Robertson adds: “There’s so much dev talent in the UK already that it would seem a shame to lose it abroad.”


Reil says that to do this, the UK needs to pull away from its cynical ways and embrace ambition, which he believes is sorely lacking in the country’s culture.

But if it can get over this, he believes that the poor condition of the industry will actually act as the perfect platform for developers, who are not constrained by creating big franchises, and largely have great experience and skills in creating console quality games.

“The reason why the country is in this position is because of that skill. Ironically, because of the weakness of the market right now and since so much development has gone to other countries such as Canada, we should have greater freedom to experiment with new stuff as we don’t actually have to deal with these huge games at the moment,” he explains.

“We have all the ability and all the skills, the problem is that we also, certainly in the UK, have a mindset that works against that.

"I think even the idea of being ambitious and building a world leading company doesn’t actually necessarily resonate with everyone the way it needs to.”

He also claims that as well as embracing change, the UK is behind when it comes to combining creativity with analytics, believing the country is still lacking in that discipline whilst other regions such as the San Francisco entertainment hub have already moved ahead in that area.

“It’s not about creating the kind of game we’ve been creating before. It’s about combining your creativity with pretty systematic analytics,” he says.

“The truth is if you don’t do that, you are going to get your arse kicked by everyone else whose doing it, and the UK is still lacking that kind of discipline at the moment. This is going to cause huge issues in the market if people don’t wake up to it.”


Reil adds that the technology ecosystem that has cropped up in San Francisco can appear in the UK if the work is put in now to get in early on the latest industry trends, and this will gradually spawn further spin-offs, creating a once again healthy industry.

“It’s basically founders setting up another company and another company. There’s a whole network of people now who know how to do this and to improve the quality of a studio and a game every time,” he says.

“And that’s basically what we need to have in the UK as well. I think that requires a few bigger companies, but around that you have a whole cluster of smaller companies, some of which will grow really big themselves.

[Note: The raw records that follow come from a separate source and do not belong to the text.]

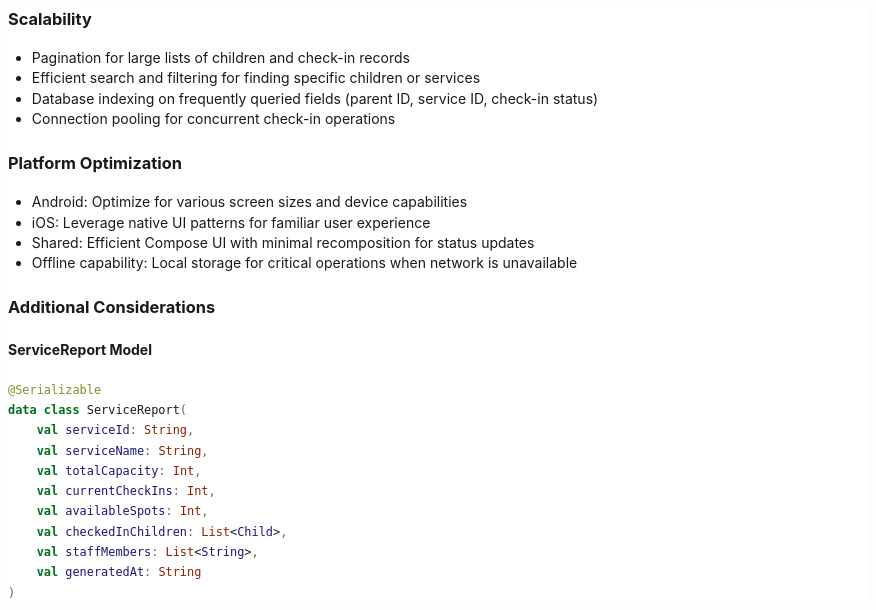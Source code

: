 ### Scalability
- Pagination for large lists of children and check-in records
- Efficient search and filtering for finding specific children or services
- Database indexing on frequently queried fields (parent ID, service ID, check-in status)
- Connection pooling for concurrent check-in operations

### Platform Optimization
- Android: Optimize for various screen sizes and device capabilities
- iOS: Leverage native UI patterns for familiar user experience
- Shared: Efficient Compose UI with minimal recomposition for status updates
- Offline capability: Local storage for critical operations when network is unavailable

### Additional Considerations

#### ServiceReport Model
```kotlin
@Serializable
data class ServiceReport(
    val serviceId: String,
    val serviceName: String,
    val totalCapacity: Int,
    val currentCheckIns: Int,
    val availableSpots: Int,
    val checkedInChildren: List<Child>,
    val staffMembers: List<String>,
    val generatedAt: String
)
```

“That’s really the opportunity right now that the UK has. At the moment we are having our lunch eaten by Germany for example, which has more of these companies at a much bigger scale.

"Now it’s time for people to really use the skills that are here in this country and build ambitious companies.”

But so confident is Reil in the UK’s abilities if these problems and the engrained collective cynicism in UK culture can be overcome, that he says the opportunity is not just about the survival of the UK industry, but that “it’s about turning this around and becoming one of the world leaders again”.

If NaturalMotion Games’ growth is any indicator of what the genre could bring to the rest of the country, the future certainly looks bright for any takers.

Having only officially formed in October 2010, NaturalMotion’s games division now stands at 110 employees.

Reil and Robertson say most of this has come in the last six months, coinciding with the company’s move into high-end free-to-play development, and plans to hire plenty more staff as it expands.

The studio’s rapid growth and large success with its debut high-end free-to-play title should provide food for thought for developers around the world as the industry continues to evolve at an electric pace.

Will this new genre of console quality free gaming become the biggest gaming market of all time as Reil predicts, and perhaps overtake traditional triple-A titles? Watch this space, or take Reil’s advice and act on it.